The former South Australian minister at the centre of the Oakden mental health facility scandal has announced she will not contest the March state election.
In a letter to Premier Jay Weatherill on Thursday, Lisa Vlahos - formerly the state's mental health minister - said the Independent Commissioner Against Corruption planned to release the findings of an investigation into abuse at the facility in the weeks before the election.
"While I expect no adverse finding, I am concerned that the timing of the release of this report could mean that my candidature could become a distraction at this most important time," she wrote.
After deciding to switch from the House of Assembly to the Legislative Council, Ms Vlahos was to be top of the Labor's Party's upper house ticket for the March 17 poll.
But she said she expected to become the target of a "lazy opposition looking to sneak into power under the (Nick) Xenophon swing".
Mr Weatherill said Ms Vlahos had made the right call.
"This must have been a difficult decision for Ms Vlahos to have made, but I believe it is the right one," he said.

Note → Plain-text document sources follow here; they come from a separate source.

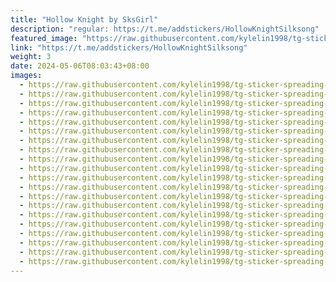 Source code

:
 ```yaml
---
title: "Hollow Knight by SksGirl"
description: "regular: https://t.me/addstickers/HollowKnightSilksong"
featured_image: "https://raw.githubusercontent.com/kylelin1998/tg-sticker-spreading-worldwide-images/main/img/0a673667-0a66-476e-9b88-3851eda95dcb.jpg"
link: "https://t.me/addstickers/HollowKnightSilksong"
weight: 3
date: 2024-05-06T08:03:43+08:00
images:
  - https://raw.githubusercontent.com/kylelin1998/tg-sticker-spreading-worldwide-images/main/img/0a673667-0a66-476e-9b88-3851eda95dcb.jpg
  - https://raw.githubusercontent.com/kylelin1998/tg-sticker-spreading-worldwide-images/main/img/284db371-aaf0-4d46-9ebc-80397df1f80d.jpg
  - https://raw.githubusercontent.com/kylelin1998/tg-sticker-spreading-worldwide-images/main/img/8d508522-ce27-4e19-9a56-39eb62bc7a99.jpg
  - https://raw.githubusercontent.com/kylelin1998/tg-sticker-spreading-worldwide-images/main/img/70fff3d4-5f30-48a4-aa9c-fa78d8e9d4ae.jpg
  - https://raw.githubusercontent.com/kylelin1998/tg-sticker-spreading-worldwide-images/main/img/0259cc81-70b5-44ff-823d-8d8514241759.jpg
  - https://raw.githubusercontent.com/kylelin1998/tg-sticker-spreading-worldwide-images/main/img/22761d2e-95b1-4adb-b426-846239373c69.jpg
  - https://raw.githubusercontent.com/kylelin1998/tg-sticker-spreading-worldwide-images/main/img/dd1a1411-2e0f-4977-a02b-a84c2e50559c.jpg
  - https://raw.githubusercontent.com/kylelin1998/tg-sticker-spreading-worldwide-images/main/img/4becac9d-be90-421b-9fdf-0d47bd887864.jpg
  - https://raw.githubusercontent.com/kylelin1998/tg-sticker-spreading-worldwide-images/main/img/d7269763-6725-49f8-ab91-4883824d711f.jpg
  - https://raw.githubusercontent.com/kylelin1998/tg-sticker-spreading-worldwide-images/main/img/9186e9a8-d3d7-437a-9148-1b3b1fd2ad45.jpg
  - https://raw.githubusercontent.com/kylelin1998/tg-sticker-spreading-worldwide-images/main/img/f9f9fd27-1163-4e43-98c7-49f29db599ce.jpg
  - https://raw.githubusercontent.com/kylelin1998/tg-sticker-spreading-worldwide-images/main/img/e0caadd3-f7a5-4448-bb6c-1399ff24af31.jpg
  - https://raw.githubusercontent.com/kylelin1998/tg-sticker-spreading-worldwide-images/main/img/07eb64d5-a969-4297-a068-acd26bc140f1.jpg
  - https://raw.githubusercontent.com/kylelin1998/tg-sticker-spreading-worldwide-images/main/img/1d22c429-51b3-4a24-9e33-4e1841bbc3f0.jpg
  - https://raw.githubusercontent.com/kylelin1998/tg-sticker-spreading-worldwide-images/main/img/6adbc62b-e030-47ef-8e63-3783c0b009f8.jpg
  - https://raw.githubusercontent.com/kylelin1998/tg-sticker-spreading-worldwide-images/main/img/2e05492c-74a0-4bdd-96fe-14221d477fbc.jpg
  - https://raw.githubusercontent.com/kylelin1998/tg-sticker-spreading-worldwide-images/main/img/72cc9d10-c6d3-4d99-a578-ccd4d8640aef.jpg
  - https://raw.githubusercontent.com/kylelin1998/tg-sticker-spreading-worldwide-images/main/img/42fd54bc-5c3d-4b0a-9702-b713b4419b92.jpg
  - https://raw.githubusercontent.com/kylelin1998/tg-sticker-spreading-worldwide-images/main/img/91be0e80-a051-416c-9091-65c642c68bcc.jpg
  - https://raw.githubusercontent.com/kylelin1998/tg-sticker-spreading-worldwide-images/main/img/70d436fb-46a2-4927-bbe3-63e71c678d85.jpg
---
```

"I thank her for her service."
Oakden was closed in 2017 by the state government after a report by the chief psychiatrist exposed failures in clinical governance, incidents of rough handling of patients, excessive use of restraints and a high level of injuries.
The ICAC inquiry is investigating whether any maladministration was involved in the running of the facility.
On Wednesday a Senate inquiry found that authorities took too long to respond to the mistreatment of dementia patients at Oakden.
Authorities were aware of issues as far back as 2008 and it was deeply concerning that warning signs such as unexplained bruising, medication mismanagement and falls were not investigated promptly, the inquiry said in an interim report.
"Many subsequent instances of abuse and neglect occurred as a direct result of those with the oversight responsibility not acting earlier," the report said.